Work required: Please output the data below exactly as given, starting at its first line and stopping after the line that contains "Forecasting has always".

#####

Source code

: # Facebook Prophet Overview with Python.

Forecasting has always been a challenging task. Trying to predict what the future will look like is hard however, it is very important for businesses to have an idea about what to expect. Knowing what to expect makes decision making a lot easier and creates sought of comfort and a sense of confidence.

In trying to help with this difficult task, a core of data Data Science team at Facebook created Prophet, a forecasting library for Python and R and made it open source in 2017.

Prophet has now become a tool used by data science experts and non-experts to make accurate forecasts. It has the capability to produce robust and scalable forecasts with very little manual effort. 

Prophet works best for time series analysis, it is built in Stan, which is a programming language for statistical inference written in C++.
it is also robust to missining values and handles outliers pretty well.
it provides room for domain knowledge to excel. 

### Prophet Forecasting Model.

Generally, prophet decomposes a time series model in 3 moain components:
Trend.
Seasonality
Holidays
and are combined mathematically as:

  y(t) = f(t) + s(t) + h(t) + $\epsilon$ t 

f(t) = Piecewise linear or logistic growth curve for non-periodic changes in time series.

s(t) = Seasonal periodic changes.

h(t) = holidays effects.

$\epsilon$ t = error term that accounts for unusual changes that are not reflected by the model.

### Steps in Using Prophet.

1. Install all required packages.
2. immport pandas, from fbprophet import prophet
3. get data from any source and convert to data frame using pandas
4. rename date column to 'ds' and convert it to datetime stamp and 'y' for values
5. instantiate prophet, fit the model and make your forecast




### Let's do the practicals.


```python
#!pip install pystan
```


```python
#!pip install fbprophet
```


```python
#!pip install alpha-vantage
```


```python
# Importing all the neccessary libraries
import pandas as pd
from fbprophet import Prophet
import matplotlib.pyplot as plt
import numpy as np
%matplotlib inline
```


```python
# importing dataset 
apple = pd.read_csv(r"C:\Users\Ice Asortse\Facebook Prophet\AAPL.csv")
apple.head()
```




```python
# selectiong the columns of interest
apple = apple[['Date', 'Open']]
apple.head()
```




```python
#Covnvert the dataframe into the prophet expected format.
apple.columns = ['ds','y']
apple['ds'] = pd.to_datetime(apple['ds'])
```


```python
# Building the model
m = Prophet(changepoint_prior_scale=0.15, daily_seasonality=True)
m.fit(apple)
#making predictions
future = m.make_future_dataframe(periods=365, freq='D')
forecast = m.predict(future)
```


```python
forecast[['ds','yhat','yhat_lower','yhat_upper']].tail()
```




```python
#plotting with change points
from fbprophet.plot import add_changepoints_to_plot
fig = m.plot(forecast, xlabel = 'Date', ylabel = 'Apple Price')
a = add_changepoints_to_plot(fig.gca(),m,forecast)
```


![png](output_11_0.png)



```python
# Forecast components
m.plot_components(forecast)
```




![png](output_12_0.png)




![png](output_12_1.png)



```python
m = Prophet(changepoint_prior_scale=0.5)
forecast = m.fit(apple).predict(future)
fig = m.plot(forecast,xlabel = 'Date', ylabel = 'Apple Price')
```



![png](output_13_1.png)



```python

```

#####

Expected answer:
Source code

: # Facebook Prophet Overview with Python.

Forecasting has always been a challenging task. Trying to predict what the future will look like is hard however, it is very important for businesses to have an idea about what to expect. Knowing what to expect makes decision making a lot easier and creates sought of comfort and a sense of confidence.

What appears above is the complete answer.